Hemorragia Pós-Parto: Diagnóstico de Laceração de Canal

UFCSPA - Universidade Federal de Ciências da Saúde de Porto Alegre (RS) — Prova 2022

Enunciado

Puérpera, G1P1, pós-parto imediato sem episotomia, com RN pesando 3.560g, APGAR 9/10, após indução de parto por pós-datismo. Na primeira hora pós-parto, apresentou: taquicardia (FC: 150bpm), hipotensão (PA: 80/40mmHg) e sangramento vaginal aumentado, com útero contraído (globo de segurança de pinard) na altura da cicatriz umbilical. Qual a hipótese diagnóstica mais provável e a conduta a ser tomada?

Alternativas

  1. A) Atonia uterina, administrar ocitocina EV.
  2. B) Atonia uterina, avaliar possibilidade de curetagem uterina.
  3. C) Laceração de canal de parto, revisar trajeto de parto.
  4. D) Infecção puerperal, administrar antibioticoterapia de amplo espectro.

Pérola Clínica

Sangramento pós-parto com útero contraído → suspeitar de laceração de canal de parto.

Resumo-Chave

Em casos de hemorragia pós-parto onde o útero está bem contraído (globo de segurança), a principal hipótese é que o sangramento não é de origem uterina, mas sim de lacerações no canal de parto (cérvix, vagina, períneo). A conduta inicial é a revisão sistemática do canal.

Contexto Educacional

A hemorragia pós-parto (HPP) é uma das principais causas de morbimortalidade materna globalmente, definida como perda sanguínea ≥ 500 mL após parto vaginal ou ≥ 1000 mL após cesariana. O pós-parto imediato, nas primeiras 24 horas, é o período de maior risco. É crucial que residentes e estudantes de medicina dominem o diagnóstico diferencial e o manejo rápido da HPP para garantir a segurança da paciente. A etiologia da HPP é classicamente lembrada pelos "4 Ts": Tônus (atonia uterina), Trauma (lacerações de canal de parto, rotura uterina), Tecido (retenção de restos placentários) e Trombina (coagulopatias). No cenário de sangramento vaginal aumentado com útero bem contraído (globo de segurança de Pinard), a atonia uterina é descartada, e a principal suspeita recai sobre o Trauma, especificamente lacerações no canal de parto. A conduta para lacerações de canal de parto envolve a exploração cuidadosa e sistemática do cérvix, vagina e períneo, sob boa iluminação e analgesia adequada. Uma vez identificadas, as lacerações devem ser suturadas com técnica apropriada para controlar o sangramento. A revisão do canal de parto é um procedimento essencial para o manejo da HPP não relacionada à atonia uterina.

Perguntas Frequentes

Quais são os sinais de laceração de canal de parto em puérperas?
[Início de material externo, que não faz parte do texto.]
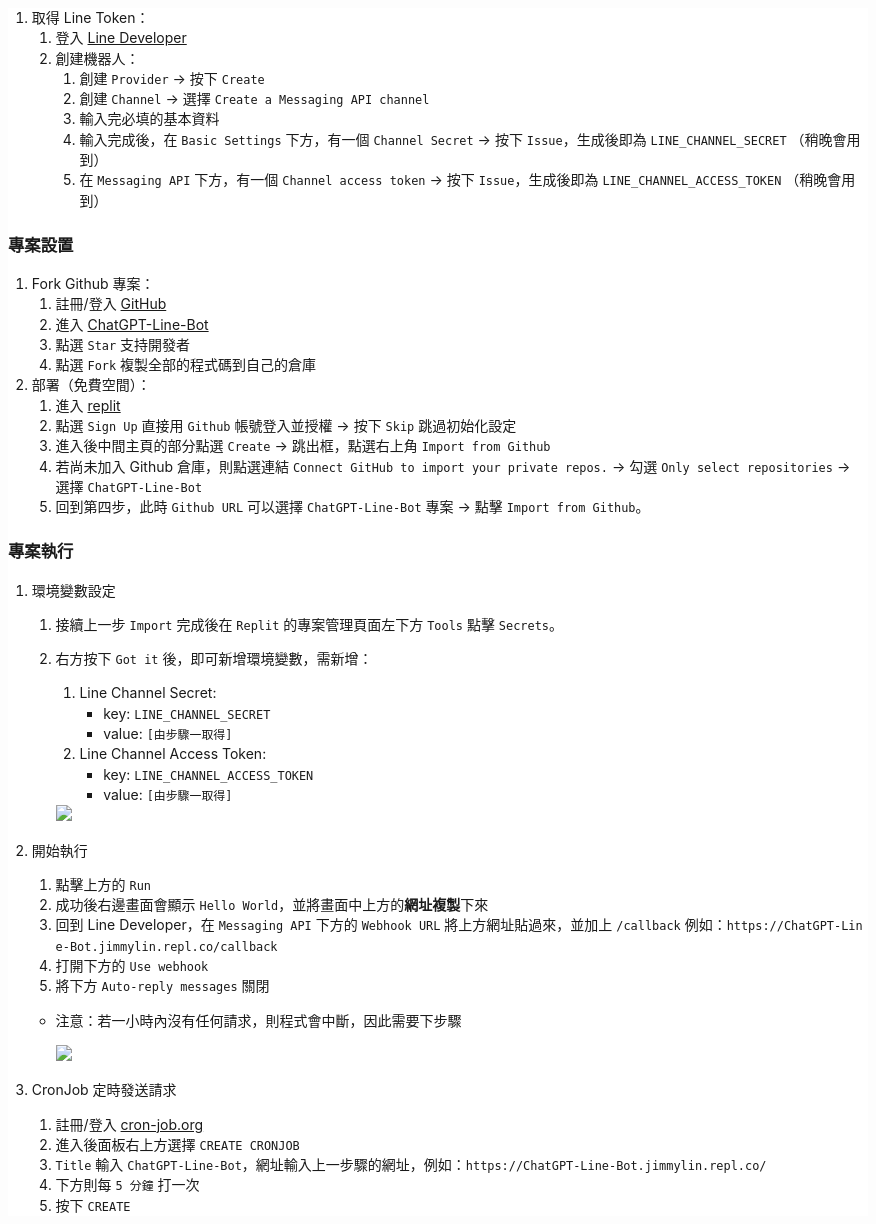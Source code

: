 1. 取得 Line Token：
    1. 登入 [Line Developer](https://developers.line.biz/zh-hant/)
    2. 創建機器人：
        1. 創建 `Provider` -> 按下 `Create`
        2. 創建 `Channel` -> 選擇 `Create a Messaging API channel`
        3. 輸入完必填的基本資料
        4. 輸入完成後，在 `Basic Settings` 下方，有一個 `Channel Secret` -> 按下 `Issue`，生成後即為 `LINE_CHANNEL_SECRET` （稍晚會用到）
        5. 在 `Messaging API` 下方，有一個 `Channel access token` -> 按下 `Issue`，生成後即為 `LINE_CHANNEL_ACCESS_TOKEN` （稍晚會用到）

### 專案設置
1. Fork Github 專案：
    1. 註冊/登入 [GitHub](https://github.com/)
    2. 進入 [ChatGPT-Line-Bot](https://github.com/Lin-jun-xiang/ChatGPT-Line-Bot)
    3. 點選 `Star` 支持開發者
    4. 點選 `Fork` 複製全部的程式碼到自己的倉庫
2. 部署（免費空間）：
    1. 進入 [replit](https://replit.com/)
    2. 點選 `Sign Up` 直接用 `Github` 帳號登入並授權 -> 按下 `Skip` 跳過初始化設定
    3. 進入後中間主頁的部分點選 `Create` -> 跳出框，點選右上角 `Import from Github`
    4. 若尚未加入 Github 倉庫，則點選連結 `Connect GitHub to import your private repos.` -> 勾選 `Only select repositories` -> 選擇 `ChatGPT-Line-Bot`
    5. 回到第四步，此時 `Github URL` 可以選擇 `ChatGPT-Line-Bot` 專案 -> 點擊 `Import from Github`。

### 專案執行
1. 環境變數設定
    1. 接續上一步 `Import` 完成後在 `Replit` 的專案管理頁面左下方 `Tools` 點擊 `Secrets`。
    2. 右方按下 `Got it` 後，即可新增環境變數，需新增：
        1. Line Channel Secret:
            - key: `LINE_CHANNEL_SECRET`
            - value: `[由步驟一取得]`
        2. Line Channel Access Token:
            - key: `LINE_CHANNEL_ACCESS_TOKEN`
            - value: `[由步驟一取得]`

        <img src="img/2023-10-25-10-00-59.png" width="60%"/>

2. 開始執行
    1. 點擊上方的 `Run`
    2. 成功後右邊畫面會顯示 `Hello World`，並將畫面中上方的**網址複製**下來
    3. 回到 Line Developer，在 `Messaging API` 下方的 `Webhook URL` 將上方網址貼過來，並加上 `/callback` 例如：`https://ChatGPT-Line-Bot.jimmylin.repl.co/callback`
    4. 打開下方的 `Use webhook`
    5. 將下方 `Auto-reply messages` 關閉
    - 注意：若一小時內沒有任何請求，則程式會中斷，因此需要下步驟

        <img src="img/2023-10-25-10-01-21.png" width="60%"/>

3. CronJob 定時發送請求
    1. 註冊/登入 [cron-job.org](https://cron-job.org/en/)
    2. 進入後面板右上方選擇 `CREATE CRONJOB`
    3. `Title` 輸入 `ChatGPT-Line-Bot`，網址輸入上一步驟的網址，例如：`https://ChatGPT-Line-Bot.jimmylin.repl.co/`
    4. 下方則每 `5 分鐘` 打一次
    5. 按下 `CREATE`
Os sinais incluem sangramento vaginal persistente e aumentado no pós-parto imediato, mesmo com o útero bem contraído e firme (globo de segurança de Pinard), acompanhado de sinais de instabilidade hemodinâmica como taquicardia e hipotensão.

Qual a conduta inicial para suspeita de laceração de canal de parto?

A conduta inicial é a revisão sistemática e cuidadosa do canal de parto (cérvix, vagina, períneo) sob boa iluminação e analgesia, para identificar e suturar as lacerações.

Como diferenciar atonia uterina de laceração de canal de parto?

A principal diferença é o tônus uterino. Na atonia, o útero está flácido e amolecido, enquanto na laceração, o útero está bem contraído (globo de segurança), mas o sangramento persiste.